Sent : Thursday, 3 December 2015 3:37pm

To : Miriama Latianara [youngslaw5@connect.com.fj]
cc : Seema – Youngs Law & Associates
[seema.younslaw@gmail.com]

Subject: Sigatoka Electric Ltd v Engineer Procure Construct (Fiji) Ltd

– Lautoka High Court HBA No. 31 of 2013

Importance: High

Dear MsLatianara

We refer to the above matter where we act for the Respondent, Engineer Procure Construct (Fiji) Ltd, Pillai Naidu & Associates acts for Sigatoka Electric Limited.

Please note that Justice Sapuvida was scheduled to deliver his Ruling in the subject matter tomorrow, 4th December 2015 at 3:00pm.

But we have been advised by the Court that the Ruling won’t be delivered but deferred to another date and we have to appear in Court tomorrow and take another ruling date.

Would you please appear for the Respondent, Engineer Procure Construct (Fiji) Ltd tomorrow before Justice Sapuvida at 3:00pm and take the next Ruling date and request the Court that the time be at 11:00am?

Please advise the outcome together with your costs.

Thank you.

Kind regards

Veena

R. PATEL LAWYERS


[31] This communication should havesimultaneously been notified to the appellant and its solicitors by the respondent as it was done in the above manner with the other law firms, in order to avoid any such inconvenience to the opposite party and to the court as well. Yet the respondent having failed to do so and now attempting to level the blame on the Court and its Registry to avoid costs that incurred for their own negligence.

[32] There is another notable and contradictory statement within the affidavit of KK against his own testimony in it and with the statements of AS in his affidavit and certain allegations in the written submissions of the respondent’s counsel. KK says at paragraph 19:

“19. That despite the Order of 04th December 2015 that the Order for Costs be communicated to the Respondent forthwith, neither the Court Registry nor the Appellant’s Counsel who appeared, had communicated the terms of the Order to the Respondent when this Affidavit was signed. The Respondent’s Solicitors had to write to the Lautoka High Court Registry to obtain the Orders granted on 04th December 2015.

[33] The above paragraph itself is evident that there was no appearance for the respondent on 04th December, 2015. If AS was in court on 04th December, 2015 when the matter was called he should have then taken notice of the orders pronounced in open court and need not its solicitors to write back to the Registry. The proceedings were not taken up in camera. However, the meaning of the order of the court to serve the orders made on 04th December, 2015 along with the next date for the ruling to the respondent is that there was no appearance for the respondent.

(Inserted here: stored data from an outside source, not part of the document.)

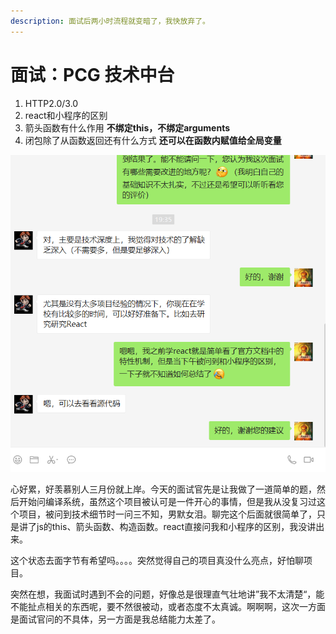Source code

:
 ```yaml
---
description: 面试后两小时流程就变暗了，我快放弃了。
---
```


# 面试：PCG 技术中台

1. HTTP2.0/3.0
2. react和小程序的区别
3. 箭头函数有什么作用 **不绑定this，不绑定arguments**
4. 闭包除了从函数返回还有什么方式 **还可以在函数内赋值给全局变量**

![](../.gitbook/assets/image%20%289%29.png)

心好累，好羡慕别人三月份就上岸。今天的面试官先是让我做了一道简单的题，然后开始问编译系统，虽然这个项目被认可是一件开心的事情，但是我从没复习过这个项目，被问到技术细节时一问三不知，男默女泪。聊完这个后面就很简单了，只是讲了js的this、箭头函数、构造函数。react直接问我和小程序的区别，我没讲出来。

这个状态去面字节有希望吗。。。。突然觉得自己的项目真没什么亮点，好怕聊项目。

突然在想，我面试时遇到不会的问题，好像总是很理直气壮地讲”我不太清楚“，能不能扯点相关的东西呢，要不然很被动，或者态度不太真诚。啊啊啊，这次一方面是面试官问的不具体，另一方面是我总结能力太差了。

It is not necessary to make such an order for the service to the respondent if the counsel or any other person was present in court to receive the same on 04th December, 2015.

[34] The solicitors for respondent R. Patel Lawyers argue in their written submissions that the order made on 04th December, 2015 is an order made “ex parte”, and that it should be set aside under Order 32, Rule 6 of the High Court Rules 1988.

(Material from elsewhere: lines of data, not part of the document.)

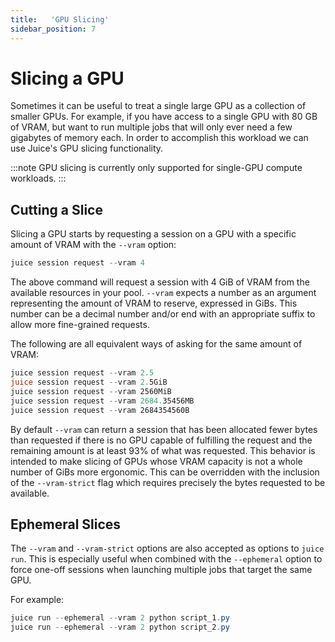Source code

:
 ```yaml
---
title:   'GPU Slicing'
sidebar_position: 7
---
```

# Slicing a GPU

Sometimes it can be useful to treat a single large GPU as a collection of
smaller GPUs. For example, if you have access to a single GPU with 80 GB of
VRAM, but want to run multiple jobs that will only ever need a few gigabytes of
memory each. In order to accomplish this workload we can use Juice's GPU
slicing functionality.

:::note
GPU slicing is currently only supported for single-GPU compute workloads.
:::

## Cutting a Slice

Slicing a GPU starts by requesting a session on a GPU with a specific amount of VRAM with the `--vram` option:

```powershell
juice session request --vram 4
```

The above command will request a session with 4 GiB of VRAM from the available
resources in your pool. `--vram` expects a number as an argument representing
the amount of VRAM to reserve, expressed in GiBs. This number can be a decimal
number and/or end with an appropriate suffix to allow more fine-grained
requests. 

The following are all equivalent ways of asking for the same amount of VRAM:

```powershell
juice session request --vram 2.5
juice session request --vram 2.5GiB
juice session request --vram 2560MiB
juice session request --vram 2684.35456MB
juice session request --vram 2684354560B
```

By default `--vram` can return a session that has been allocated fewer bytes
than requested if there is no GPU capable of fulfilling the request and the
remaining amount is at least 93% of what was requested. This behavior is 
intended to make slicing of GPUs whose VRAM capacity is not a whole number of
GiBs more ergonomic. This can be overridden with the inclusion of the
`--vram-strict` flag which requires precisely the bytes requested to be
available.

## Ephemeral Slices

The `--vram` and `--vram-strict` options are also accepted as options to `juice
run`. This is especially useful when combined with the `--ephemeral` option to 
force one-off sessions when launching multiple jobs that target the same GPU.

For example:

```powershell
juice run --ephemeral --vram 2 python script_1.py
juice run --ephemeral --vram 2 python script_2.py
```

[35] I do not agree with the argument of the respondent’s solicitors to consider the present application under Order 32, Rule 6. An order of costs made against a party for nonappearance or on default of an unless order or on any other proper reason in absence of that party in exercising the discretion of the court does not fall within the meaning of an order made “ex parte”, and that it does not fall within the ambit of Order 32, Rule 6 of the High Court Rules 1988.

[36] The solicitors for respondent at paragraph 41 in their written submissions states that AS, the respondent’s financial controller appeared in the Lautoka High Court when the case was called at 3.00 pm on 04th December, 2015 but he was asked by the court clerk to sit down, and his appearance was not recorded.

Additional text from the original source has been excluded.